**Aim of the exercise**
Give back every entry exactly; drop the pictures.

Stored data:
◇ ◇ ◇ ◇

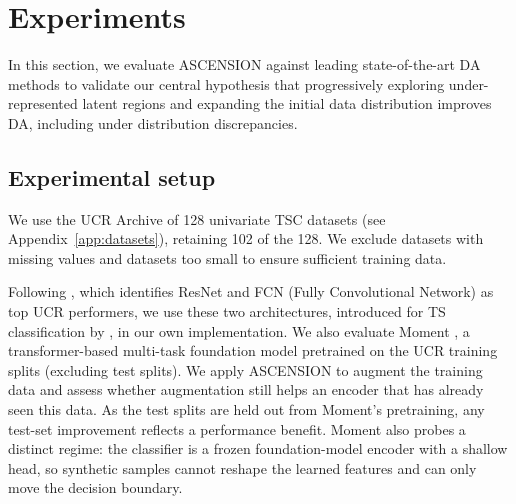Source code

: \newcommand{\daLegMark}[2][0.9pt]{\textcolor{#2}{\rule[1.6pt]{1.2em}{#1}}}
\newcommand{\daLegItem}[2]{\daLegMark{#1}\,#2}
\newcommand{\daLegItemBold}[2]{\daLegMark[1.7pt]{#1}\,\textbf{#2}}
\newcommand{\daLegendBlock}{%
  {\small\centering
   \daLegItemBold{daASC}{ASCENSION}\hspace{1.0em}%
   \daLegItem{daDif}{Diffusion-TS}\hspace{1.0em}%
   \daLegItem{daFAA}{FAA}\hspace{1.0em}%
   \daLegItem{daIma}{ImagenTime}\hspace{1.0em}%
   \daLegItem{daKoV}{KoVAE}\par
   \daLegItem{daLA}{LA}\hspace{1.0em}%
   \daLegItem{daTTS}{TTS-GAN}\hspace{1.0em}%
   \daLegItem{daTDD}{Time-DDPM}\hspace{1.0em}%
   \daLegItem{daVaD}{VaDE}\par}%
}

\section{Experiments}
\label{sec:experiments}

In this section, we evaluate ASCENSION against leading state-of-the-art DA methods to validate our central hypothesis
that progressively exploring under-represented latent regions and
expanding the initial data distribution improves DA, including
under distribution discrepancies.

\subsection{Experimental setup}
\label{sec:setup:experimental}

We use the UCR Archive of 128 univariate TSC datasets (see
Appendix~\ref{app:datasets}), retaining 102 of the 128. We exclude
datasets with missing values and datasets too small to ensure
sufficient training data.


Following \citep{fawaz2019deep}, which identifies ResNet and
FCN (Fully Convolutional Network) as top UCR performers, we use these two
architectures, introduced for TS classification by \citep{wang2017time},
in our own implementation. We also evaluate
Moment \citep{goswami2024moment}, a transformer-based multi-task
foundation model pretrained on the UCR training splits (excluding
test splits). We apply ASCENSION to augment the training data and
assess whether augmentation still helps an encoder that has
already seen this data. As the test splits are held out from
Moment's pretraining, any test-set improvement reflects a performance benefit.
Moment also probes a distinct regime: the classifier is a frozen
foundation-model encoder with a shallow head, so synthetic samples
cannot reshape the learned features and can only move the decision
boundary.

◇ ◇ ◇ ◇

**Response to this task**
Source code

: \newcommand{\daLegMark}[2][0.9pt]{\textcolor{#2}{\rule[1.6pt]{1.2em}{#1}}}
\newcommand{\daLegItem}[2]{\daLegMark{#1}\,#2}
\newcommand{\daLegItemBold}[2]{\daLegMark[1.7pt]{#1}\,\textbf{#2}}
\newcommand{\daLegendBlock}{%
  {\small\centering
   \daLegItemBold{daASC}{ASCENSION}\hspace{1.0em}%
   \daLegItem{daDif}{Diffusion-TS}\hspace{1.0em}%
   \daLegItem{daFAA}{FAA}\hspace{1.0em}%
   \daLegItem{daIma}{ImagenTime}\hspace{1.0em}%
   \daLegItem{daKoV}{KoVAE}\par
   \daLegItem{daLA}{LA}\hspace{1.0em}%
   \daLegItem{daTTS}{TTS-GAN}\hspace{1.0em}%
   \daLegItem{daTDD}{Time-DDPM}\hspace{1.0em}%
   \daLegItem{daVaD}{VaDE}\par}%
}

\section{Experiments}
\label{sec:experiments}

In this section, we evaluate ASCENSION against leading state-of-the-art DA methods to validate our central hypothesis
that progressively exploring under-represented latent regions and
expanding the initial data distribution improves DA, including
under distribution discrepancies.

\subsection{Experimental setup}
\label{sec:setup:experimental}

We use the UCR Archive of 128 univariate TSC datasets (see
Appendix~\ref{app:datasets}), retaining 102 of the 128. We exclude
datasets with missing values and datasets too small to ensure
sufficient training data.


Following \citep{fawaz2019deep}, which identifies ResNet and
FCN (Fully Convolutional Network) as top UCR performers, we use these two
architectures, introduced for TS classification by \citep{wang2017time},
in our own implementation. We also evaluate
Moment \citep{goswami2024moment}, a transformer-based multi-task
foundation model pretrained on the UCR training splits (excluding
test splits). We apply ASCENSION to augment the training data and
assess whether augmentation still helps an encoder that has
already seen this data. As the test splits are held out from
Moment's pretraining, any test-set improvement reflects a performance benefit.
Moment also probes a distinct regime: the classifier is a frozen
foundation-model encoder with a shallow head, so synthetic samples
cannot reshape the learned features and can only move the decision
boundary.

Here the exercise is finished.